■ Aim of the task
Match the word "gitDiff". Return each line of the data below where it appears.

BEGIN The input

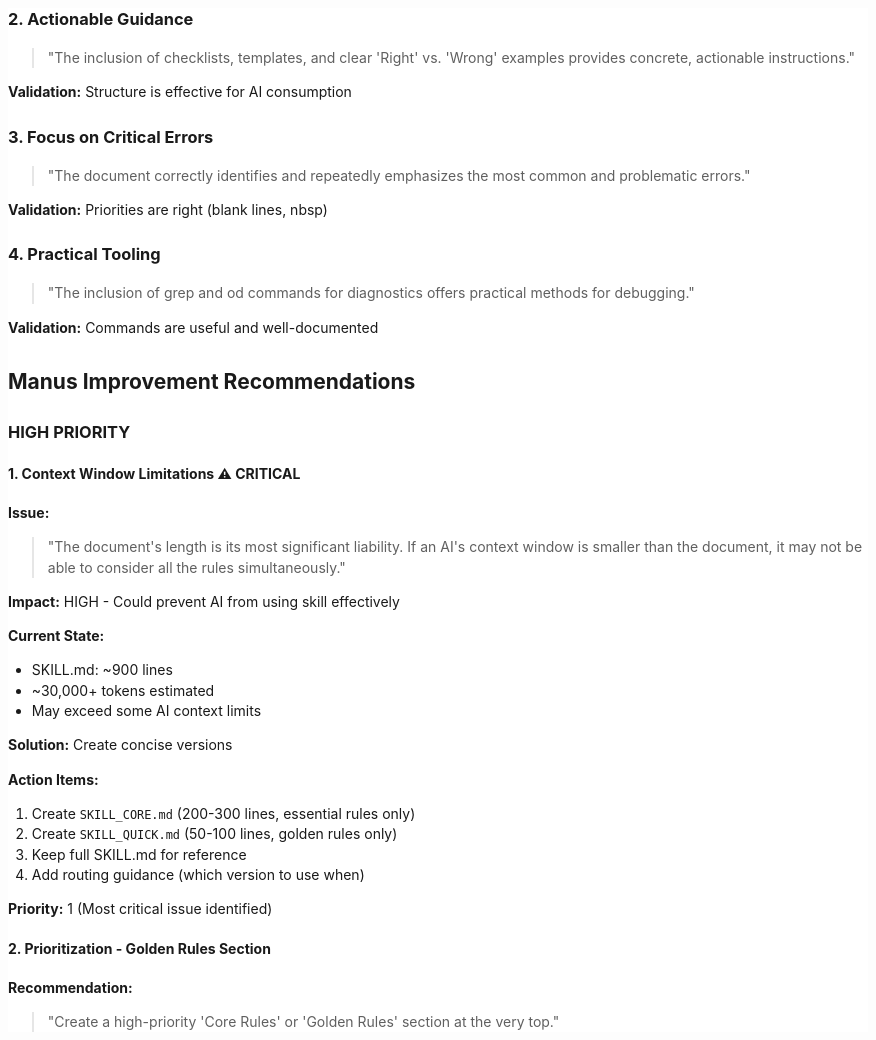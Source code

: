 ### 2. Actionable Guidance

> "The inclusion of checklists, templates, and clear 'Right' vs. 'Wrong'
> examples provides concrete, actionable instructions."

**Validation:** Structure is effective for AI consumption

### 3. Focus on Critical Errors

> "The document correctly identifies and repeatedly emphasizes the most common
> and problematic errors."

**Validation:** Priorities are right (blank lines, nbsp)

### 4. Practical Tooling

> "The inclusion of grep and od commands for diagnostics offers practical
> methods for debugging."

**Validation:** Commands are useful and well-documented

## Manus Improvement Recommendations

### HIGH PRIORITY

#### 1. Context Window Limitations ⚠️ CRITICAL

**Issue:**

> "The document's length is its most significant liability. If an AI's context
> window is smaller than the document, it may not be able to consider all the
> rules simultaneously."

**Impact:** HIGH - Could prevent AI from using skill effectively

**Current State:**

- SKILL.md: ~900 lines
- ~30,000+ tokens estimated
- May exceed some AI context limits

**Solution:** Create concise versions

**Action Items:**

1. Create `SKILL_CORE.md` (200-300 lines, essential rules only)
2. Create `SKILL_QUICK.md` (50-100 lines, golden rules only)
3. Keep full SKILL.md for reference
4. Add routing guidance (which version to use when)

**Priority:** 1 (Most critical issue identified)

#### 2. Prioritization - Golden Rules Section

**Recommendation:**

> "Create a high-priority 'Core Rules' or 'Golden Rules' section at the very
> top."

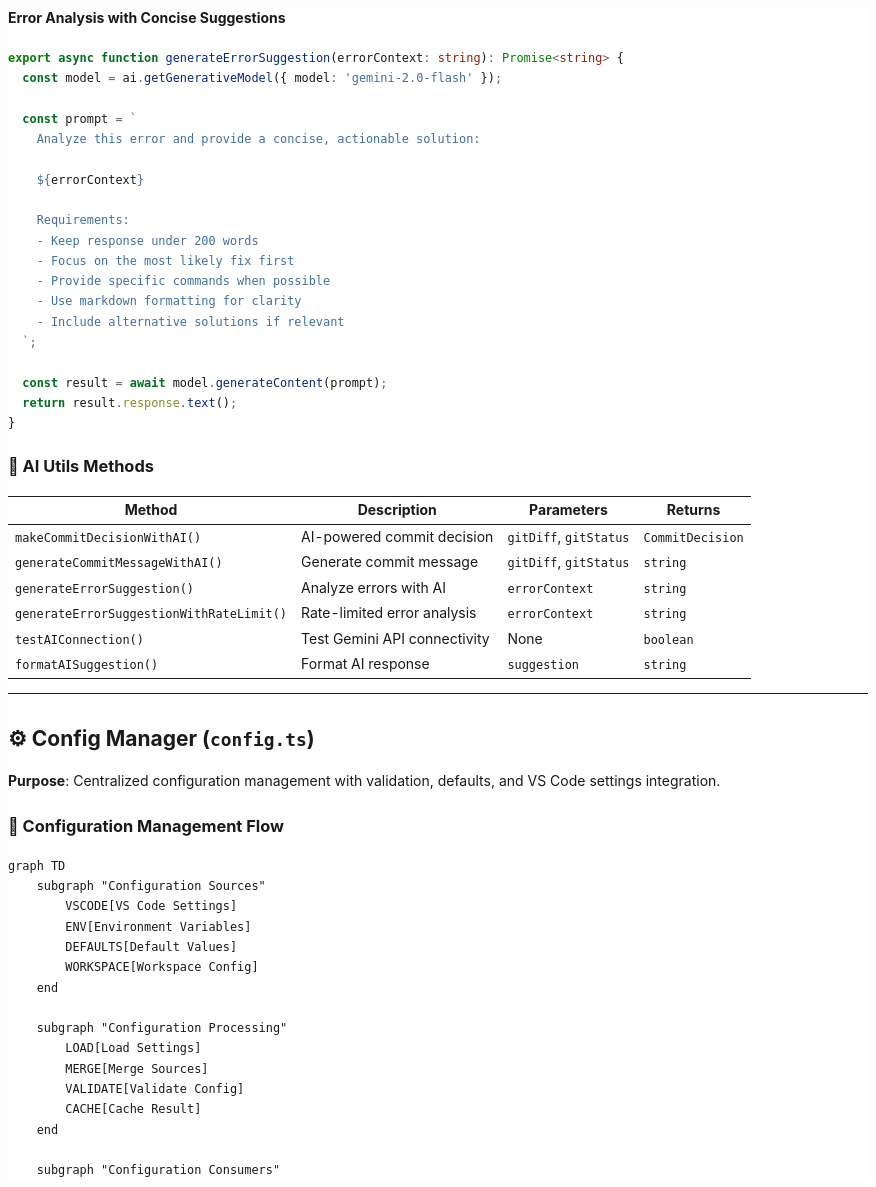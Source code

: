 #### **Error Analysis with Concise Suggestions**

```typescript
export async function generateErrorSuggestion(errorContext: string): Promise<string> {
  const model = ai.getGenerativeModel({ model: 'gemini-2.0-flash' });
  
  const prompt = `
    Analyze this error and provide a concise, actionable solution:
    
    ${errorContext}
    
    Requirements:
    - Keep response under 200 words
    - Focus on the most likely fix first
    - Provide specific commands when possible
    - Use markdown formatting for clarity
    - Include alternative solutions if relevant
  `;
  
  const result = await model.generateContent(prompt);
  return result.response.text();
}
```

### 🔧 AI Utils Methods

| Method | Description | Parameters | Returns |
|--------|-------------|------------|---------|
| `makeCommitDecisionWithAI()` | AI-powered commit decision | `gitDiff`, `gitStatus` | `CommitDecision` |
| `generateCommitMessageWithAI()` | Generate commit message | `gitDiff`, `gitStatus` | `string` |
| `generateErrorSuggestion()` | Analyze errors with AI | `errorContext` | `string` |
| `generateErrorSuggestionWithRateLimit()` | Rate-limited error analysis | `errorContext` | `string` |
| `testAIConnection()` | Test Gemini API connectivity | None | `boolean` |
| `formatAISuggestion()` | Format AI response | `suggestion` | `string` |

---

## ⚙️ Config Manager (`config.ts`)

**Purpose**: Centralized configuration management with validation, defaults, and VS Code settings integration.

### 🔄 Configuration Management Flow

```mermaid
graph TD
    subgraph "Configuration Sources"
        VSCODE[VS Code Settings]
        ENV[Environment Variables]
        DEFAULTS[Default Values]
        WORKSPACE[Workspace Config]
    end
    
    subgraph "Configuration Processing"
        LOAD[Load Settings]
        MERGE[Merge Sources]
        VALIDATE[Validate Config]
        CACHE[Cache Result]
    end
    
    subgraph "Configuration Consumers"
```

END The input

■ Response for this exercise
| `makeCommitDecisionWithAI()` | AI-powered commit decision | `gitDiff`, `gitStatus` | `CommitDecision` |
| `generateCommitMessageWithAI()` | Generate commit message | `gitDiff`, `gitStatus` | `string` |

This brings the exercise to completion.